Opinion: Delivering innovation today will help meet tomorrow's food and nutrition needs
By Guest Author
© Copyright Agri-Pulse Communications, Inc.
By: Paul Schickler, President DuPont Pioneer
It's hard to look at the global food situation and not feel overwhelmed. World population is expected to exceed 9 billion by 2050, requiring us to boost food production by a whopping 50 percent over the next several decades. On top of that, we expect more than 3 billion additional people in the middle class by 2030 - resulting in more diversified, protein-rich diets and an escalation in urbanization. And … we must meet these demands with limited land and natural resources.
Is there hope we can fully meet tomorrow's food and nutrition needs?
I believe the answer is yes, with the right commitment, policies and blueprints for collaborative action on the part of governments, international organizations, research institutes and the private sector and many others. I also believe that science-based innovation - in agricultural technologies, processes and approaches - will play a central role in ensuring that the solutions we find will be up to the enormity of the task we face.
What the Data Tells Us
The findings of two recently published reports highlight the complexity of the situation we face. On the positive side, the 2015 Global Food Security Index - released today by The Economist Intelligence Unit (EIU) and sponsored by DuPont - found that food security has modestly improved in almost every region of the world. Food security only exists when people at all times have physical, social and economic access to sufficient and nutritious food that meets their dietary needs for a healthy and active life.
In relation to global food security figures, the EIU cites several contributing factors such as slow gains in food system infrastructure improvements, sustained economic expansion in most regions - particularly in developing countries - and lower food prices. Sub-Saharan Africa saw impressive gains in food quality and safety, with higher consumption of proteins and greater diet diversification.
However, malnutrition - from undernourishment to obesity - is a growing worldwide problem. Just last month I participated in the Chicago Council on Global Affairs Food Security Symposium, where leaders from around the world gathered in Washington, D.C., to consider how we could better leverage agriculture and food to improve nutrition. In the report, “Healthy Food for a Healthy World,” the Council called upon the United States to use the enormous power of its agriculture and food sector to reduce the reality and risks of malnutrition globally.
The reason for this call to action is starkly clear: more than 800 million people in the world are chronically undernourished, according to the U.N.'s Food and Agriculture Organization, and this has enormous implications for health systems, economic development and of course human lives. It's critical for us to make nutrition a priority now in developing our global food systems for the future.
The right policies and actions can go a long way in addressing malnutrition and food security, particularly when they help unleash the power of private sector-led innovation to drive step-change improvements in the way we produce, store and transport food.
Farmers Need Access to Technology
According to the EIU's Global Food Security Index Special Report on Innovation, we're seeing agricultural technology advance quickly with great potential to help farmers feed their families and the world. New software is contributing to more efficient water usage, more accurate digital soil maps and better testing kits. Biotechnology also is playing a vital role in protecting crops from pests, weeds and disease. Improved fertilizers and other inputs are boosting crop yields. New seed varietals are resulting in crops that are higher yielding, more stress and drought tolerant, fungal resistant and less reliant on nitrogen fertilizers. Crop biofortification is demonstrating strong potential to help reduce micronutrient deficiencies and public health over time.

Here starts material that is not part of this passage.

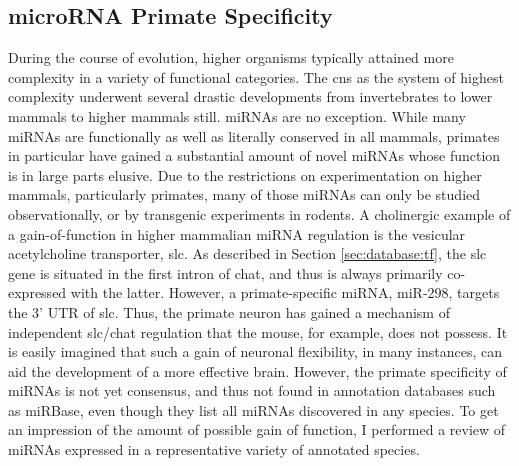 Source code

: \subsection{microRNA Primate Specificity}
During the course of evolution, higher organisms typically attained more complexity in a variety of functional categories. The \ac{cns} as the system of highest complexity underwent several drastic developments from invertebrates to lower mammals to higher mammals still. miRNAs are no exception. While many miRNAs are functionally as well as literally conserved in all mammals, primates in particular have gained a substantial amount of novel miRNAs whose function is in large parts elusive. Due to the restrictions on experimentation on higher mammals, particularly primates, many of those miRNAs can only be studied observationally, or by transgenic experiments in rodents. A cholinergic example of a gain-of-function in higher mammalian miRNA regulation is the vesicular acetylcholine transporter, \ac{slc}. As described in Section \ref{sec:database:tf}, the \ac{slc} gene is situated in the first intron of \ac{chat}, and thus is always primarily co-expressed with the latter. However, a primate-specific miRNA, miR-298, targets the 3' UTR of \ac{slc}\cite{Soreq2015}. Thus, the primate neuron has gained a mechanism of independent \ac{slc}/\ac{chat} regulation that the mouse, for example, does not possess. It is easily imagined that such a gain of neuronal flexibility, in many instances, can aid the development of a more effective brain. However, the primate specificity of miRNAs is not yet consensus, and thus not found in annotation databases such as miRBase, even though they list all miRNAs discovered in any species. To get an impression of the amount of possible gain of function, I performed a review of miRNAs expressed in a representative variety of annotated species.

But for promising innovations such as these to generate the greatest potential impact, we have to work harder to ensure that farmers have access to them. That's where partnerships can make a huge difference. At DuPont Pioneer, we are collaborating at unprecedented levels and leveraging our strengths in seed technology, agronomy, agricultural systems and scientific research to help bring sustainable solutions to farmers based on their unique needs.
Innovation alone can't eradicate the plague of malnutrition and food insecurity, but if we work together - governments, the private sector, NGOs, universities and others - we can bring our strengths to bear on this pressing challenge and improve outcomes. I would urge companies involved in the global food chain to collaborate to find multi-sector solutions, localize approaches to applying innovative technologies and methods, and keep advancing scientific and technological research, particularly in the areas of crop production and nutrition.
The task ahead of us is formidable but so are the resources we can call on: ingenuity, commitment and belief in a better world for all.